--- What the task asks ---
Please restate the entire listing verbatim.

--- Data section ---
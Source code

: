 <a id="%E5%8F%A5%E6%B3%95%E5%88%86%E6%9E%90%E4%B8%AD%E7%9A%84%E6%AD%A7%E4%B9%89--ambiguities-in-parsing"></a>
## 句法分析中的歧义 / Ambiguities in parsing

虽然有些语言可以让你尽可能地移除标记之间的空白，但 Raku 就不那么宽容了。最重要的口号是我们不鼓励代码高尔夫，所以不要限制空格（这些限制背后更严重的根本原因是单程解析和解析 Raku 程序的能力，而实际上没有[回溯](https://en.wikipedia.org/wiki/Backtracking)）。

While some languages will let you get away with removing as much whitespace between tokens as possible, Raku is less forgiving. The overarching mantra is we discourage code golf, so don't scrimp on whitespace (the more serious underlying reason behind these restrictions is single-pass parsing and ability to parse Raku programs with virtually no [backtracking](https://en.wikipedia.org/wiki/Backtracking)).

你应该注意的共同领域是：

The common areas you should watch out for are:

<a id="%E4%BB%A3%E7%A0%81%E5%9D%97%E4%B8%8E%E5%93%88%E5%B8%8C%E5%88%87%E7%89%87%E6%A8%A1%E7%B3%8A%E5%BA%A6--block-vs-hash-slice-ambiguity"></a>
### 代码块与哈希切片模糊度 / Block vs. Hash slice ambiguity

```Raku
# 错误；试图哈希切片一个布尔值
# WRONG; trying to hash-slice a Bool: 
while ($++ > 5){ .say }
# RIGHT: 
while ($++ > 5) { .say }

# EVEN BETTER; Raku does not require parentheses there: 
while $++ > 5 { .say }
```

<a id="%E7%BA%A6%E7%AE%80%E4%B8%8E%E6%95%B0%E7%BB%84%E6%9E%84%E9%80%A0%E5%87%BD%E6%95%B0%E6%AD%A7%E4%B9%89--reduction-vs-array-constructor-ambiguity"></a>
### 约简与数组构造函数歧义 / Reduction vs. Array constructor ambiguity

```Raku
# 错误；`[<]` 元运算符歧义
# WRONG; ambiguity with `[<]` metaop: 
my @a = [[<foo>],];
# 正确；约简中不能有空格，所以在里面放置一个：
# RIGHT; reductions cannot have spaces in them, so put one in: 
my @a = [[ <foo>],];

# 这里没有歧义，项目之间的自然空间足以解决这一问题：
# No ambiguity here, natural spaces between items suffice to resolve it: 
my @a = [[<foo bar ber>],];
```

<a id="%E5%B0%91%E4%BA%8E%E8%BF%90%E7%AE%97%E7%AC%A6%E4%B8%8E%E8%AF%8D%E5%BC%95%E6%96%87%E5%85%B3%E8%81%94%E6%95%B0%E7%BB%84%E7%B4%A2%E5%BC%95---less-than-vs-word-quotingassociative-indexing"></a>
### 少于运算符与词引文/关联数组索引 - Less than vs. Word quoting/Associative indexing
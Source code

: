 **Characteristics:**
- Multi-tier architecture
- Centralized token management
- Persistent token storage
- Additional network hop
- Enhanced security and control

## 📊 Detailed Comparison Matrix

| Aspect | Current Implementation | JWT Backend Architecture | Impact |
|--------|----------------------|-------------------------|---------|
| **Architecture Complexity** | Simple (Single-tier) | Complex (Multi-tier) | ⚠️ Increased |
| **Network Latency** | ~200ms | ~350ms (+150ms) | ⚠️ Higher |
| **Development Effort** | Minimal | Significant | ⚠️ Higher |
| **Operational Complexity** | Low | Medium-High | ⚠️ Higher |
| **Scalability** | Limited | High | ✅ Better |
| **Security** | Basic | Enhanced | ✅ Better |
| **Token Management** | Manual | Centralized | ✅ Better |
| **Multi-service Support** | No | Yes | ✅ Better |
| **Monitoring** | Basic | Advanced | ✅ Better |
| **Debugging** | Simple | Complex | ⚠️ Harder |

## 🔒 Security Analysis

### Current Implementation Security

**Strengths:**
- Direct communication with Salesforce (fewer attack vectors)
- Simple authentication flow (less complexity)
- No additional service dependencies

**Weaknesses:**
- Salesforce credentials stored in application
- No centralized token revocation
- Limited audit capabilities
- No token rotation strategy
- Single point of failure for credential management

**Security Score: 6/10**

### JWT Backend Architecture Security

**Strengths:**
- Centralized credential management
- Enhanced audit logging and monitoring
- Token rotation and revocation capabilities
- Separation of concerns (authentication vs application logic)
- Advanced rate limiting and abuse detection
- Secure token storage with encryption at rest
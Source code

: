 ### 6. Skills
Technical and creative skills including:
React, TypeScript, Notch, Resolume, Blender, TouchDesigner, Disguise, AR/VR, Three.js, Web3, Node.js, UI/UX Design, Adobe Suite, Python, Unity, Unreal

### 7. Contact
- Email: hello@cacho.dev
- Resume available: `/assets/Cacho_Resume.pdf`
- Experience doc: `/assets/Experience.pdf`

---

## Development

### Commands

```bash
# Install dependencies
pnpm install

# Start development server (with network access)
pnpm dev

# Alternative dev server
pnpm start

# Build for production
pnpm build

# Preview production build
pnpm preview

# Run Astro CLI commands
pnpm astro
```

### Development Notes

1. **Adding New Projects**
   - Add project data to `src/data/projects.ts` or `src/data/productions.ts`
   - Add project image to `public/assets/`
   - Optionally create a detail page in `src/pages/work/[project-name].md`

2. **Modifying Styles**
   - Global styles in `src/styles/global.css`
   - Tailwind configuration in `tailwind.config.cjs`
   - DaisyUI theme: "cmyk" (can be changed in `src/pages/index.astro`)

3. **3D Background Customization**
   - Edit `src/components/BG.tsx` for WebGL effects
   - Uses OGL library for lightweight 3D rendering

--- Final answer ---
Source code

: <a id="%E5%8F%A5%E6%B3%95%E5%88%86%E6%9E%90%E4%B8%AD%E7%9A%84%E6%AD%A7%E4%B9%89--ambiguities-in-parsing"></a>
## 句法分析中的歧义 / Ambiguities in parsing

虽然有些语言可以让你尽可能地移除标记之间的空白，但 Raku 就不那么宽容了。最重要的口号是我们不鼓励代码高尔夫，所以不要限制空格（这些限制背后更严重的根本原因是单程解析和解析 Raku 程序的能力，而实际上没有[回溯](https://en.wikipedia.org/wiki/Backtracking)）。

While some languages will let you get away with removing as much whitespace between tokens as possible, Raku is less forgiving. The overarching mantra is we discourage code golf, so don't scrimp on whitespace (the more serious underlying reason behind these restrictions is single-pass parsing and ability to parse Raku programs with virtually no [backtracking](https://en.wikipedia.org/wiki/Backtracking)).

你应该注意的共同领域是：

The common areas you should watch out for are:

<a id="%E4%BB%A3%E7%A0%81%E5%9D%97%E4%B8%8E%E5%93%88%E5%B8%8C%E5%88%87%E7%89%87%E6%A8%A1%E7%B3%8A%E5%BA%A6--block-vs-hash-slice-ambiguity"></a>
### 代码块与哈希切片模糊度 / Block vs. Hash slice ambiguity

```Raku
# 错误；试图哈希切片一个布尔值
# WRONG; trying to hash-slice a Bool: 
while ($++ > 5){ .say }
# RIGHT: 
while ($++ > 5) { .say }

# EVEN BETTER; Raku does not require parentheses there: 
while $++ > 5 { .say }
```

<a id="%E7%BA%A6%E7%AE%80%E4%B8%8E%E6%95%B0%E7%BB%84%E6%9E%84%E9%80%A0%E5%87%BD%E6%95%B0%E6%AD%A7%E4%B9%89--reduction-vs-array-constructor-ambiguity"></a>
### 约简与数组构造函数歧义 / Reduction vs. Array constructor ambiguity

```Raku
# 错误；`[<]` 元运算符歧义
# WRONG; ambiguity with `[<]` metaop: 
my @a = [[<foo>],];
# 正确；约简中不能有空格，所以在里面放置一个：
# RIGHT; reductions cannot have spaces in them, so put one in: 
my @a = [[ <foo>],];

# 这里没有歧义，项目之间的自然空间足以解决这一问题：
# No ambiguity here, natural spaces between items suffice to resolve it: 
my @a = [[<foo bar ber>],];
```

<a id="%E5%B0%91%E4%BA%8E%E8%BF%90%E7%AE%97%E7%AC%A6%E4%B8%8E%E8%AF%8D%E5%BC%95%E6%96%87%E5%85%B3%E8%81%94%E6%95%B0%E7%BB%84%E7%B4%A2%E5%BC%95---less-than-vs-word-quotingassociative-indexing"></a>
### 少于运算符与词引文/关联数组索引 - Less than vs. Word quoting/Associative indexing
Source code

: **Characteristics:**
- Multi-tier architecture
- Centralized token management
- Persistent token storage
- Additional network hop
- Enhanced security and control

## 📊 Detailed Comparison Matrix

| Aspect | Current Implementation | JWT Backend Architecture | Impact |
|--------|----------------------|-------------------------|---------|
| **Architecture Complexity** | Simple (Single-tier) | Complex (Multi-tier) | ⚠️ Increased |
| **Network Latency** | ~200ms | ~350ms (+150ms) | ⚠️ Higher |
| **Development Effort** | Minimal | Significant | ⚠️ Higher |
| **Operational Complexity** | Low | Medium-High | ⚠️ Higher |
| **Scalability** | Limited | High | ✅ Better |
| **Security** | Basic | Enhanced | ✅ Better |
| **Token Management** | Manual | Centralized | ✅ Better |
| **Multi-service Support** | No | Yes | ✅ Better |
| **Monitoring** | Basic | Advanced | ✅ Better |
| **Debugging** | Simple | Complex | ⚠️ Harder |

## 🔒 Security Analysis

### Current Implementation Security

**Strengths:**
- Direct communication with Salesforce (fewer attack vectors)
- Simple authentication flow (less complexity)
- No additional service dependencies

**Weaknesses:**
- Salesforce credentials stored in application
- No centralized token revocation
- Limited audit capabilities
- No token rotation strategy
- Single point of failure for credential management

**Security Score: 6/10**

### JWT Backend Architecture Security

**Strengths:**
- Centralized credential management
- Enhanced audit logging and monitoring
- Token rotation and revocation capabilities
- Separation of concerns (authentication vs application logic)
- Advanced rate limiting and abuse detection
- Secure token storage with encryption at rest
Source code

: ### 6. Skills
Technical and creative skills including:
React, TypeScript, Notch, Resolume, Blender, TouchDesigner, Disguise, AR/VR, Three.js, Web3, Node.js, UI/UX Design, Adobe Suite, Python, Unity, Unreal

### 7. Contact
- Email: hello@cacho.dev
- Resume available: `/assets/Cacho_Resume.pdf`
- Experience doc: `/assets/Experience.pdf`

---

## Development

### Commands

```bash
# Install dependencies
pnpm install

# Start development server (with network access)
pnpm dev

# Alternative dev server
pnpm start

# Build for production
pnpm build

# Preview production build
pnpm preview

# Run Astro CLI commands
pnpm astro
```

### Development Notes

1. **Adding New Projects**
   - Add project data to `src/data/projects.ts` or `src/data/productions.ts`
   - Add project image to `public/assets/`
   - Optionally create a detail page in `src/pages/work/[project-name].md`

2. **Modifying Styles**
   - Global styles in `src/styles/global.css`
   - Tailwind configuration in `tailwind.config.cjs`
   - DaisyUI theme: "cmyk" (can be changed in `src/pages/index.astro`)

3. **3D Background Customization**
   - Edit `src/components/BG.tsx` for WebGL effects
   - Uses OGL library for lightweight 3D rendering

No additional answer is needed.